> _The input_
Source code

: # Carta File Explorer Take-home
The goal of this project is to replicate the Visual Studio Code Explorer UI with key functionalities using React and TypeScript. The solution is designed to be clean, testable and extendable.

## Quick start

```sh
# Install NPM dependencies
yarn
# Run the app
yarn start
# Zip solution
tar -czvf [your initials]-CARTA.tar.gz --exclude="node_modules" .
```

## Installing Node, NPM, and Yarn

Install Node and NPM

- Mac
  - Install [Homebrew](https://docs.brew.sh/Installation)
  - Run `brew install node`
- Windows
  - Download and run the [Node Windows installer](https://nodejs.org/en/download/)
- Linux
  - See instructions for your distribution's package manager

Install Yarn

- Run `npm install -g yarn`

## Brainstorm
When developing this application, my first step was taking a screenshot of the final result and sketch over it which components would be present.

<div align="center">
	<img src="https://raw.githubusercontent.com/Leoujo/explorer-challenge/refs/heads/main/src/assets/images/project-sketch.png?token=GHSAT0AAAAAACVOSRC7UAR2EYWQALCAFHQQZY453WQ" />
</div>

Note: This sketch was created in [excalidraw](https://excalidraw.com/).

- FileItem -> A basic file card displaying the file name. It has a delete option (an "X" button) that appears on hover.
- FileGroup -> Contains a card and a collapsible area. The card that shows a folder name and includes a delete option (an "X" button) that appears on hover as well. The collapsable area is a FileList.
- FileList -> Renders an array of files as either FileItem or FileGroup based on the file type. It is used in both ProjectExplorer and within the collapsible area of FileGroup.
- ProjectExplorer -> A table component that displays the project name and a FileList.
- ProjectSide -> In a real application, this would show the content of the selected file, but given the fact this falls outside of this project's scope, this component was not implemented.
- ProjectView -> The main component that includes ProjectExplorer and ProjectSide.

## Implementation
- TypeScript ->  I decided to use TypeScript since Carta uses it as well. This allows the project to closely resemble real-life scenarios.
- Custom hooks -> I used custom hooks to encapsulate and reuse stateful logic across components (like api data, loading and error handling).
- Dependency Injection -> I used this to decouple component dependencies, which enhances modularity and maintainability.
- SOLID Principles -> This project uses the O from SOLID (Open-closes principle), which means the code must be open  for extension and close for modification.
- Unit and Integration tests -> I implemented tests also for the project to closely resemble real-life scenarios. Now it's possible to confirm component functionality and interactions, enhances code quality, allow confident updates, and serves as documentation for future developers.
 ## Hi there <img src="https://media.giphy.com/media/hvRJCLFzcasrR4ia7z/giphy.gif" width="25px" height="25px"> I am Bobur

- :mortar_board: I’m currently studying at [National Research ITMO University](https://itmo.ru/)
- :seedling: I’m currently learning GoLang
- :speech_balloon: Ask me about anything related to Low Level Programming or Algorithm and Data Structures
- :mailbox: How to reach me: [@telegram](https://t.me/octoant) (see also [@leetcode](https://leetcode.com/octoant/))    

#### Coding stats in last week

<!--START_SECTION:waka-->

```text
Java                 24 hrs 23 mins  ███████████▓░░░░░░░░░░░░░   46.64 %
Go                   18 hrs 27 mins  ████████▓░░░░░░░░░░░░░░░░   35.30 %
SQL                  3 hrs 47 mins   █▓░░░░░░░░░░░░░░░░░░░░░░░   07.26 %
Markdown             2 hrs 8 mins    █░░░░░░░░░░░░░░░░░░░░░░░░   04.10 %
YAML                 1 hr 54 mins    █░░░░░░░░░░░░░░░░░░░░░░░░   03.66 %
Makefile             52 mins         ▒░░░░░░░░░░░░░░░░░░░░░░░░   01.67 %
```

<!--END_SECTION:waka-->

> _Task directions_
Give back all of the records exactly as they were provided above.

> _The completed task_
Source code

: # Carta File Explorer Take-home
The goal of this project is to replicate the Visual Studio Code Explorer UI with key functionalities using React and TypeScript. The solution is designed to be clean, testable and extendable.

## Quick start

```sh
# Install NPM dependencies
yarn
# Run the app
yarn start
# Zip solution
tar -czvf [your initials]-CARTA.tar.gz --exclude="node_modules" .
```

## Installing Node, NPM, and Yarn

Install Node and NPM

- Mac
  - Install [Homebrew](https://docs.brew.sh/Installation)
  - Run `brew install node`
- Windows
  - Download and run the [Node Windows installer](https://nodejs.org/en/download/)
- Linux
  - See instructions for your distribution's package manager

Install Yarn

- Run `npm install -g yarn`

## Brainstorm
When developing this application, my first step was taking a screenshot of the final result and sketch over it which components would be present.

<div align="center">
	<img src="https://raw.githubusercontent.com/Leoujo/explorer-challenge/refs/heads/main/src/assets/images/project-sketch.png?token=GHSAT0AAAAAACVOSRC7UAR2EYWQALCAFHQQZY453WQ" />
</div>

Note: This sketch was created in [excalidraw](https://excalidraw.com/).

- FileItem -> A basic file card displaying the file name. It has a delete option (an "X" button) that appears on hover.
- FileGroup -> Contains a card and a collapsible area. The card that shows a folder name and includes a delete option (an "X" button) that appears on hover as well. The collapsable area is a FileList.
- FileList -> Renders an array of files as either FileItem or FileGroup based on the file type. It is used in both ProjectExplorer and within the collapsible area of FileGroup.
- ProjectExplorer -> A table component that displays the project name and a FileList.
- ProjectSide -> In a real application, this would show the content of the selected file, but given the fact this falls outside of this project's scope, this component was not implemented.
- ProjectView -> The main component that includes ProjectExplorer and ProjectSide.

## Implementation
- TypeScript ->  I decided to use TypeScript since Carta uses it as well. This allows the project to closely resemble real-life scenarios.
- Custom hooks -> I used custom hooks to encapsulate and reuse stateful logic across components (like api data, loading and error handling).
- Dependency Injection -> I used this to decouple component dependencies, which enhances modularity and maintainability.
- SOLID Principles -> This project uses the O from SOLID (Open-closes principle), which means the code must be open  for extension and close for modification.
- Unit and Integration tests -> I implemented tests also for the project to closely resemble real-life scenarios. Now it's possible to confirm component functionality and interactions, enhances code quality, allow confident updates, and serves as documentation for future developers.
 ## Hi there <img src="https://media.giphy.com/media/hvRJCLFzcasrR4ia7z/giphy.gif" width="25px" height="25px"> I am Bobur

- :mortar_board: I’m currently studying at [National Research ITMO University](https://itmo.ru/)
- :seedling: I’m currently learning GoLang
- :speech_balloon: Ask me about anything related to Low Level Programming or Algorithm and Data Structures
- :mailbox: How to reach me: [@telegram](https://t.me/octoant) (see also [@leetcode](https://leetcode.com/octoant/))    

#### Coding stats in last week

<!--START_SECTION:waka-->

```text
Java                 24 hrs 23 mins  ███████████▓░░░░░░░░░░░░░   46.64 %
Go                   18 hrs 27 mins  ████████▓░░░░░░░░░░░░░░░░   35.30 %
SQL                  3 hrs 47 mins   █▓░░░░░░░░░░░░░░░░░░░░░░░   07.26 %
Markdown             2 hrs 8 mins    █░░░░░░░░░░░░░░░░░░░░░░░░   04.10 %
YAML                 1 hr 54 mins    █░░░░░░░░░░░░░░░░░░░░░░░░   03.66 %
Makefile             52 mins         ▒░░░░░░░░░░░░░░░░░░░░░░░░   01.67 %
```

<!--END_SECTION:waka-->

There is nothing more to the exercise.